I teach Python at two colleges in Silicon Valley.  I currently teach an introductory course on Python and most of my students have no programming background whatsoever.  Up until now, my colleges have been using Python 2.  But now, one of the colleges has made the jump to Python 3.  So I am updating my curriculum to Python 3's syntax and concepts.  In general, it's all going fine, the changes from raw_input to input, and print from a keyword/statement to the print function have been very straight-forward.  But ...

Now I am looking at the change in the range function.  I completely understand the differences between, and the reasons for, how range works differently in Python 2 vs Python 3.  The problem that I've run into has to do with how to explain what range does in Python 3.  In Python 2, I easily demonstrated the range function using a simple print statement:

print range(0, 10)

I discussed how range returns a list.  I gave many examples of different values being passed into range, and printing the resulting lists.  

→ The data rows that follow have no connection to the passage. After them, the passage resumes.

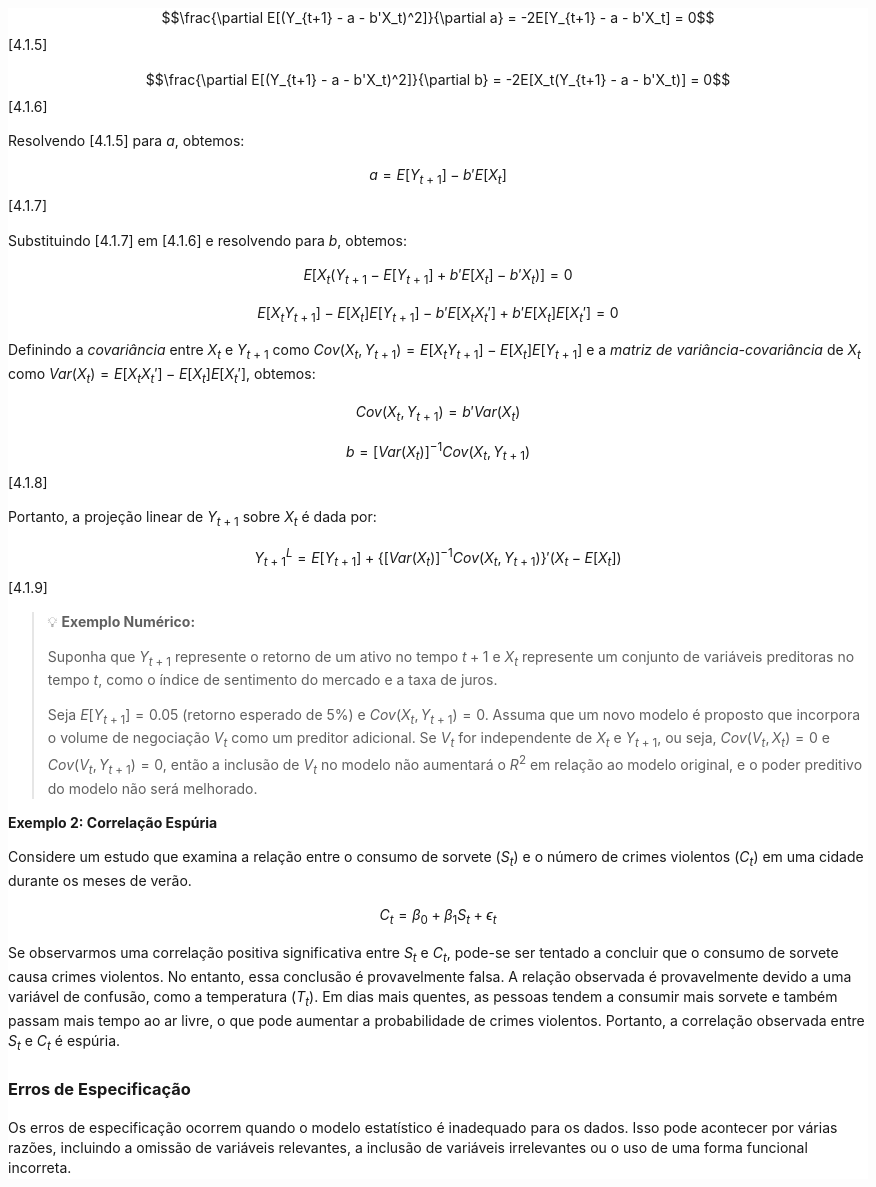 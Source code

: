 $$\frac{\partial E[(Y_{t+1} - a - b'X_t)^2]}{\partial a} = -2E[Y_{t+1} - a - b'X_t] = 0$$ [4.1.5]

$$\frac{\partial E[(Y_{t+1} - a - b'X_t)^2]}{\partial b} = -2E[X_t(Y_{t+1} - a - b'X_t)] = 0$$ [4.1.6]

Resolvendo [4.1.5] para $a$, obtemos:

$$a = E[Y_{t+1}] - b'E[X_t]$$ [4.1.7]

Substituindo [4.1.7] em [4.1.6] e resolvendo para $b$, obtemos:

$$E[X_t(Y_{t+1} - E[Y_{t+1}] + b'E[X_t] - b'X_t)] = 0$$

$$E[X_tY_{t+1}] - E[X_t]E[Y_{t+1}] - b'E[X_tX_t'] + b'E[X_t]E[X_t'] = 0$$

Definindo a *covariância* entre $X_t$ e $Y_{t+1}$ como $Cov(X_t, Y_{t+1}) = E[X_tY_{t+1}] - E[X_t]E[Y_{t+1}]$ e a *matriz de variância-covariância* de $X_t$ como $Var(X_t) = E[X_tX_t'] - E[X_t]E[X_t']$, obtemos:

$$Cov(X_t, Y_{t+1}) = b'Var(X_t)$$

$$b = [Var(X_t)]^{-1}Cov(X_t, Y_{t+1})$$ [4.1.8]

Portanto, a projeção linear de $Y_{t+1}$ sobre $X_t$ é dada por:

$$Y_{t+1}^L = E[Y_{t+1}] + \{[Var(X_t)]^{-1}Cov(X_t, Y_{t+1})\}'(X_t - E[X_t])$$ [4.1.9]

> 💡 **Exemplo Numérico:**
>
> Suponha que $Y_{t+1}$ represente o retorno de um ativo no tempo $t+1$ e $X_t$ represente um conjunto de variáveis preditoras no tempo $t$, como o índice de sentimento do mercado e a taxa de juros.
>
> Seja $E[Y_{t+1}] = 0.05$ (retorno esperado de 5%) e $Cov(X_t, Y_{t+1}) = 0$. Assuma que um novo modelo é proposto que incorpora o volume de negociação $V_t$ como um preditor adicional. Se $V_t$ for independente de $X_t$ e $Y_{t+1}$, ou seja, $Cov(V_t, X_t) = 0$ e $Cov(V_t, Y_{t+1}) = 0$, então a inclusão de $V_t$ no modelo não aumentará o $R^2$ em relação ao modelo original, e o poder preditivo do modelo não será melhorado.

**Exemplo 2: Correlação Espúria**

Considere um estudo que examina a relação entre o consumo de sorvete ($S_t$) e o número de crimes violentos ($C_t$) em uma cidade durante os meses de verão.

$$
C_t = \beta_0 + \beta_1 S_t + \epsilon_t
$$

Se observarmos uma correlação positiva significativa entre $S_t$ e $C_t$, pode-se ser tentado a concluir que o consumo de sorvete causa crimes violentos. No entanto, essa conclusão é provavelmente falsa. A relação observada é provavelmente devido a uma variável de confusão, como a temperatura ($T_t$). Em dias mais quentes, as pessoas tendem a consumir mais sorvete e também passam mais tempo ao ar livre, o que pode aumentar a probabilidade de crimes violentos. Portanto, a correlação observada entre $S_t$ e $C_t$ é espúria.

### Erros de Especificação

Os erros de especificação ocorrem quando o modelo estatístico é inadequado para os dados. Isso pode acontecer por várias razões, incluindo a omissão de variáveis relevantes, a inclusão de variáveis irrelevantes ou o uso de uma forma funcional incorreta.


[^4]: Página 47 do documento.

Next, I introduced the concept of a for loop and show how you use it to iterate over a list, for example:

for number in [12, 93, -45.5, 90]:
    # Some operation using each number (for example, adding up al the numbers)

When that was clear, I would go on to explain how you could incorporate range in a for loop:

for someVariable in range(0, 10):

explaining that range would return a list, and the for statement iterated over that list.  Very clear, very easy for new students to understand.  


But Python 3's version of the range function has been turned into a generator.  Again, I understand why this happened, and I agree that this is a good change.  The problem is, how can I explain this concept to students who are just learning lists, function and function calls, etc.  The concept of how a generator works would be extremely difficult for them to get.  The best approach I have seen so far has been to build a simple for loop where I print out the results, like this:

for someVariable in range(0, 10):
    print(someVariable)

However, I'm worried that this might lose a lot of students.  From their point of view, it might seem difficult to understand that range, which looks like a simple function call passing in the same values each time, returns a different value every time it is called.

I am wondering if other teachers have run into this.  Is this a real problem?  If so, is there any other way of explaining the concept without getting into the underlying details of how a generator works?  Do you think it would be helpful to use the words "sequence of numbers" rather than talking about a list here - or would that be even more confusing to students?